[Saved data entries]
■ ■ ■

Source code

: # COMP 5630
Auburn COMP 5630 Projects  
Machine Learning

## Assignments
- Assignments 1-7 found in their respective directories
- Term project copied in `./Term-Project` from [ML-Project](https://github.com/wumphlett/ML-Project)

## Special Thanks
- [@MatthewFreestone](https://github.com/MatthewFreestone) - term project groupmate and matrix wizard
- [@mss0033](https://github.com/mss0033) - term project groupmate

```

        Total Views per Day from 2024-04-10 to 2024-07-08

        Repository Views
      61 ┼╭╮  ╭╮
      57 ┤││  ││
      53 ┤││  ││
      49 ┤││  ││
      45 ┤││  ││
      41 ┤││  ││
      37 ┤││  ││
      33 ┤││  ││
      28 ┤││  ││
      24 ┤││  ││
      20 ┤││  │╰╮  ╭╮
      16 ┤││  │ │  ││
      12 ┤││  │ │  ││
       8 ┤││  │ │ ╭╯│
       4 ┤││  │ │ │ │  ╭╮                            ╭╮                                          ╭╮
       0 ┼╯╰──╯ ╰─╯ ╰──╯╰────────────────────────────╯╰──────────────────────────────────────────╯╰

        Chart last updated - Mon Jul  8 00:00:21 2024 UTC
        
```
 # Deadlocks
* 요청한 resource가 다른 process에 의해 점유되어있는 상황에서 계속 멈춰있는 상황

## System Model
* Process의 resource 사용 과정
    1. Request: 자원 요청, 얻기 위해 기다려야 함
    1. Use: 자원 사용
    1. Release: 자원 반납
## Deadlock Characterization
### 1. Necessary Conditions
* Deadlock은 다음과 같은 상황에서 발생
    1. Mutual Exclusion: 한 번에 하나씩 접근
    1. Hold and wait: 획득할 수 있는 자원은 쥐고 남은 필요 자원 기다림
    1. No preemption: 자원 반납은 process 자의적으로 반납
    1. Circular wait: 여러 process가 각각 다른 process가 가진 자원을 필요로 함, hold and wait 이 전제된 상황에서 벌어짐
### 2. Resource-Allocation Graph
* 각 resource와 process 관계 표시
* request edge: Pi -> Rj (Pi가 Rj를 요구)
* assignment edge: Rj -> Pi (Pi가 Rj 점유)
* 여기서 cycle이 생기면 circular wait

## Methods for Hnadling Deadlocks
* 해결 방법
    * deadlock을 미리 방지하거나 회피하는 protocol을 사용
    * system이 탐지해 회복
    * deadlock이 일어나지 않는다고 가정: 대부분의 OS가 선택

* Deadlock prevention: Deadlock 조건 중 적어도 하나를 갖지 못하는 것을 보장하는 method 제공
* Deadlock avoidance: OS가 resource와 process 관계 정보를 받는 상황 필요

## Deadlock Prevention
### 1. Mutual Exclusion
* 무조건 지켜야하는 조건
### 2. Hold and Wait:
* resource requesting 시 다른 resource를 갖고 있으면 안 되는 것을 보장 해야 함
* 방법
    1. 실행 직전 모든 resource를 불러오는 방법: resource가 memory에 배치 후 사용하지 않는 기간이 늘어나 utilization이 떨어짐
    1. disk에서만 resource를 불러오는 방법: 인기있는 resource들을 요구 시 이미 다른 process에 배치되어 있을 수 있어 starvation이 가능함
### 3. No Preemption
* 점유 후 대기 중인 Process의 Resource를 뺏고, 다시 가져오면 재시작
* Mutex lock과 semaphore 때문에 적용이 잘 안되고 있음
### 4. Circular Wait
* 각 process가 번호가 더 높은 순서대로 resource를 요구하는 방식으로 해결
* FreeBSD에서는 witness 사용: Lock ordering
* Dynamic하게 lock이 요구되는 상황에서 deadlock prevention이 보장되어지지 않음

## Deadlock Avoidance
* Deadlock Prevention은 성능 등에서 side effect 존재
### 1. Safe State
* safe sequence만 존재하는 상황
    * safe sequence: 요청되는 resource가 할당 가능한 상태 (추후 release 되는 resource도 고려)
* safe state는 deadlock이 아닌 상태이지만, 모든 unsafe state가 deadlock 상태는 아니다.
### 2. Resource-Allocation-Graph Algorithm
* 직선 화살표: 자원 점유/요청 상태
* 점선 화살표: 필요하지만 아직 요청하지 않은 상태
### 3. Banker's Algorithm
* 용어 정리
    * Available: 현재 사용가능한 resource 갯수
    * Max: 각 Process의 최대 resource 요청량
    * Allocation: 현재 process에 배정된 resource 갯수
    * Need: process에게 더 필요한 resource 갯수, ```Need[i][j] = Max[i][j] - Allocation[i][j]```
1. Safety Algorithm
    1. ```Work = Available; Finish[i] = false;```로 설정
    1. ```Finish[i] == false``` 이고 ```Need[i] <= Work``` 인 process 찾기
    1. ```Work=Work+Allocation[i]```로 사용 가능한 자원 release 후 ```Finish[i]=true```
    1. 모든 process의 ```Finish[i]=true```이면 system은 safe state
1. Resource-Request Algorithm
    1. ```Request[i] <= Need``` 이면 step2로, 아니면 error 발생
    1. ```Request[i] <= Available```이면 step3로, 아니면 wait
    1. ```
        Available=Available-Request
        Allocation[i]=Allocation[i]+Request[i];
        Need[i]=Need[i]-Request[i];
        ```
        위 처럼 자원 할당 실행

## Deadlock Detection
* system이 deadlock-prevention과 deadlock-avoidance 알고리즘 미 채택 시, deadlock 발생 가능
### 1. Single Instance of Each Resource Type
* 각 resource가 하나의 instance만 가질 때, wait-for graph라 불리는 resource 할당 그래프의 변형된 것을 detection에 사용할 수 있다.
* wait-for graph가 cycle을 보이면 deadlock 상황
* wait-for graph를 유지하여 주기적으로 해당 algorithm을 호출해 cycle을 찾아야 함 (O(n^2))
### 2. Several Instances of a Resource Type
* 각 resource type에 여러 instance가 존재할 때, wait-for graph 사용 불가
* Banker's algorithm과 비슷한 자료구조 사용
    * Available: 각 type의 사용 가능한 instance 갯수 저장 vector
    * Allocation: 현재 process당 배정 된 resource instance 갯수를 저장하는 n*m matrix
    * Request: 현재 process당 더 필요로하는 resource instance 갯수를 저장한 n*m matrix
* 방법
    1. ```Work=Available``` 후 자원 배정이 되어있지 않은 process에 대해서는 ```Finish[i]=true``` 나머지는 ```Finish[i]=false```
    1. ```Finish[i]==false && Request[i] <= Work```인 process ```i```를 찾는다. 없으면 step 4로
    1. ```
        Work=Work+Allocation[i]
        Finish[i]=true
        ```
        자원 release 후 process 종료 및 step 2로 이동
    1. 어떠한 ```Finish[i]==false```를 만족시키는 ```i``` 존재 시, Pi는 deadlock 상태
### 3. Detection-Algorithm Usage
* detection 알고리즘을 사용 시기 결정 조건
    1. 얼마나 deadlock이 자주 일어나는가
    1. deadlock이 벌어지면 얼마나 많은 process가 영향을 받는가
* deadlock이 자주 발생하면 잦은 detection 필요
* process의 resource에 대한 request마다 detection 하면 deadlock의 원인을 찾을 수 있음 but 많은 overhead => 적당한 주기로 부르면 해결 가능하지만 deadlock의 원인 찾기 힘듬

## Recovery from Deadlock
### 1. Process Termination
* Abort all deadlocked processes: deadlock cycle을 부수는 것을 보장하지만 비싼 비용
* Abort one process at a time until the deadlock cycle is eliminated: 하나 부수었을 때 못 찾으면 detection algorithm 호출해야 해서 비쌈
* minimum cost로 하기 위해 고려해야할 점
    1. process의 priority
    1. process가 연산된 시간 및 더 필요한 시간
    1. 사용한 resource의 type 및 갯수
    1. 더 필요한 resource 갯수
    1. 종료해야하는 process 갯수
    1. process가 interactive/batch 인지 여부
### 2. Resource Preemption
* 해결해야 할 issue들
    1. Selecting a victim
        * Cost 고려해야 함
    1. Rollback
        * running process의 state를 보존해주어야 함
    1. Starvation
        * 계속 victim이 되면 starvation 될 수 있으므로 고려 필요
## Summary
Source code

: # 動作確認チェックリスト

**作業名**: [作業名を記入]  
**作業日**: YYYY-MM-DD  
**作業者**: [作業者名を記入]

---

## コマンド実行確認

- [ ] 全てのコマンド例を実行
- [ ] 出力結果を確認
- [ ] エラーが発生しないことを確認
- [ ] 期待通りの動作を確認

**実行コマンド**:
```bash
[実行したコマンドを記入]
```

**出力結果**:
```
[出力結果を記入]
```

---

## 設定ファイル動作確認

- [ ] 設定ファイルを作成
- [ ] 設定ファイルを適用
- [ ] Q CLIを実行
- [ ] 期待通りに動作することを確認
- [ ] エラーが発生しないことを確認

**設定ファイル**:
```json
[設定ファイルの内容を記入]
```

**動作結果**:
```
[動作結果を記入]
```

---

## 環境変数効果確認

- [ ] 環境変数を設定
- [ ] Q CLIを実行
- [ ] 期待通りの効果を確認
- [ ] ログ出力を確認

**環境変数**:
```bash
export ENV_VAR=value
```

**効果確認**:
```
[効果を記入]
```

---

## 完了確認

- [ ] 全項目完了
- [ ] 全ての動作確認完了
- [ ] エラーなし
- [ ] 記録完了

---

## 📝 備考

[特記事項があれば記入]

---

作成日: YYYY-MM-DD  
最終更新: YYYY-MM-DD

■ ■ ■

> YOUR OBJECTIVE: If a line in the entries contains the word "Views", copy that line out.

> EXERCISE OUTPUT:
        Total Views per Day from 2024-04-10 to 2024-07-08
        Repository Views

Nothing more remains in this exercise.